Alireza Jamali

Personal information
- Date of birth: 1 April 1990 (age 36)
- Place of birth: Abadan, Iran
- Height: 1.79 m (5 ft 10 in)
- Position: Midfielder

Team information
- Current team: Sanat Naft Abadan F.C.

Senior career*
- Years: Team / Apps / (Gls)
- 2007–2008: Foolad F.C.
- 2008–2009: PAS Hamedan F.C.
- 2009–2011: Paykan F.C.
- 2011–20xx: Pachanga Diliman F.C.
- 2012: Sanat Naft Abadan F.C.
- 2012–2013: Foolad F.C.
- 2013–2014: Mes Rafsanjan F.C.
- 2014: S.C. Covilhã→(loan) / 1 / (0)
- 2014–2015: Naft Omidiyeh F.C.
- 2015–2016: Lanexang United F.C.
- 2016–2017: Lusitano VRSA / 2 / (0)
- 2017: Saba Qom F.C.
- 2017–: Sanat Naft Abadan F.C.

= Alireza Jamali =

Iranian footballer

Alireza Jamali (Persian: علیرضا جمالی born 1 April 1990 in Tehran, Iran) is an Iranian professional footballer who presently plays for Sanat Naft Abadan F.C. of the Persian Gulf Pro League. A native of Abadan, Iran, Jamali can operate in several positions including center midfield, attacking midfield, and forward.

==Career==

===Portugal===
Back in 2016, S.L. Benfica subordinate Lusitano VRSA got Jamali's services, with the midfielder starting his first match in a 4-2 loss to Louletano D.C. in the Campeonato de Portugal.

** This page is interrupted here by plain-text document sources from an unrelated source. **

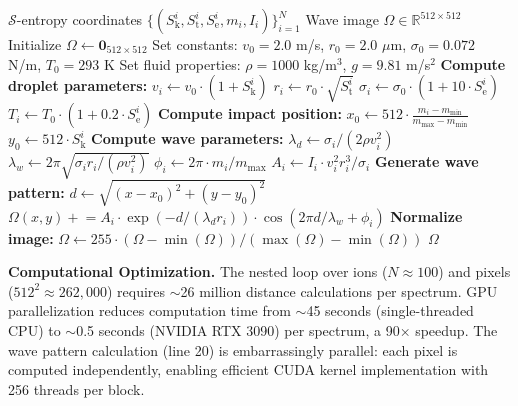 \documentclass[11pt,twocolumn]{article}
\newcommand{\sentropy}{$\mathcal{S}$-entropy}
\newcommand{\Sk}{S_{\text{k}}}
\newcommand{\St}{S_{\text{t}}}
\newcommand{\Se}{S_{\text{e}}}
\begin{document}
\begin{algorithm}[h]
\caption{Thermodynamic Droplet Image Generation}
\label{alg:droplet}
\begin{algorithmic}[1]
\Require \sentropy{} coordinates $\{(\Sk^i, \St^i, \Se^i, m_i, I_i)\}_{i=1}^N$
\Ensure Wave image $\Omega \in \mathbb{R}^{512 \times 512}$
\State Initialize $\Omega \gets \mathbf{0}_{512 \times 512}$ 
\State Set constants: $v_0 = 2.0$ m/s, $r_0 = 2.0$ $\mu$m, $\sigma_0 = 0.072$ N/m, $T_0 = 293$ K
\State Set fluid properties: $\rho = 1000$ kg/m$^3$, $g = 9.81$ m/s$^2$
    \State \textbf{Compute droplet parameters:}
    \State $v_i \gets v_0 \cdot (1 + \Sk^i)$ 
    \State $r_i \gets r_0 \cdot \sqrt{\St^i}$ 
    \State $\sigma_i \gets \sigma_0 \cdot (1 + 10 \cdot \Se^i)$ 
    \State $T_i \gets T_0 \cdot (1 + 0.2 \cdot \Se^i)$ 
    \State \textbf{Compute impact position:}
    \State $x_0 \gets 512 \cdot \frac{m_i - m_{\min}}{m_{\max} - m_{\min}}$ 
    \State $y_0 \gets 512 \cdot \Sk^i$ 
    \State \textbf{Compute wave parameters:}
    \State $\lambda_d \gets \sigma_i / (2 \rho v_i^2)$ 
    \State $\lambda_w \gets 2\pi \sqrt{\sigma_i r_i / (\rho v_i^2)}$ 
    \State $\phi_i \gets 2\pi \cdot m_i / m_{\max}$ 
    \State $A_i \gets I_i \cdot v_i^2 r_i^3 / \sigma_i$ 
    \State \textbf{Generate wave pattern:}
        \State $d \gets \sqrt{(x - x_0)^2 + (y - y_0)^2}$ 
        \State $\Omega(x, y) \mathrel{+}= A_i \cdot \exp(-d / (\lambda_d r_i)) \cdot \cos(2\pi d / \lambda_w + \phi_i)$
    \EndFor
\EndFor
\State \textbf{Normalize image:}
\State $\Omega \gets 255 \cdot (\Omega - \min(\Omega)) / (\max(\Omega) - \min(\Omega))$ 
\State \Return $\Omega$
\end{algorithmic}
\end{algorithm}

\textbf{Computational Optimization.} The nested loop over ions ($N \approx 100$) and pixels ($512^2 \approx 262,000$) requires $\sim$26 million distance calculations per spectrum. GPU parallelization reduces computation time from $\sim$45 seconds (single-threaded CPU) to $\sim$0.5 seconds (NVIDIA RTX 3090) per spectrum, a 90× speedup. The wave pattern calculation (line 20) is embarrassingly parallel: each pixel is computed independently, enabling efficient CUDA kernel implementation with 256 threads per block.
\end{document}
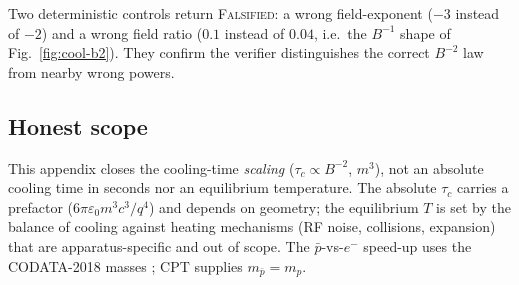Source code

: Two deterministic controls return \textsc{Falsified}: a wrong field-exponent
($-3$ instead of $-2$) and a wrong field ratio ($0.1$ instead of $0.04$, i.e.\
the $B^{-1}$ shape of Fig.~\ref{fig:cool-b2}). They confirm the verifier
distinguishes the correct $B^{-2}$ law from nearby wrong powers.

\subsection{Honest scope}
\label{app:cool-scope}

This appendix closes the cooling-time \emph{scaling} ($\tau_c\propto B^{-2}$,
$m^3$), not an absolute cooling time in seconds nor an equilibrium
temperature. The absolute $\tau_c$ carries a prefactor
($6\pi\varepsilon_0 m^3 c^3/q^4$) and depends on geometry; the equilibrium
$T$ is set by the balance of cooling against heating mechanisms (RF noise,
collisions, expansion) that are apparatus-specific and out of scope. The
$\bar p$-vs-$e^-$ speed-up uses the CODATA-2018 masses
\citep{mohr2018codata}; CPT supplies $m_{\bar p}=m_p$.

Having an amicable relationship with his coach, Ricardo Sousa, Jamali was praised by him, with Sousa saying that Jamali was fit for the team.

===Philippines===
Becoming a Pachanga Diliman F.C. player in 2011, the Iranian netted two goals in three appearances in the second half of the 2013 United Football League.

===Lanexang===
Set to join Lao Premier League champions Lanexang United in 2015, Jamali lifted the 2015 Lao Prime Minister's Cup with them, helping the team with a solid performance in the group stage by providing a goal and assist in a 6-2 beating of Lao Police Club.

The Iranian media spread rumors that he was on the verge of going to a Serbian club but the deal never happened.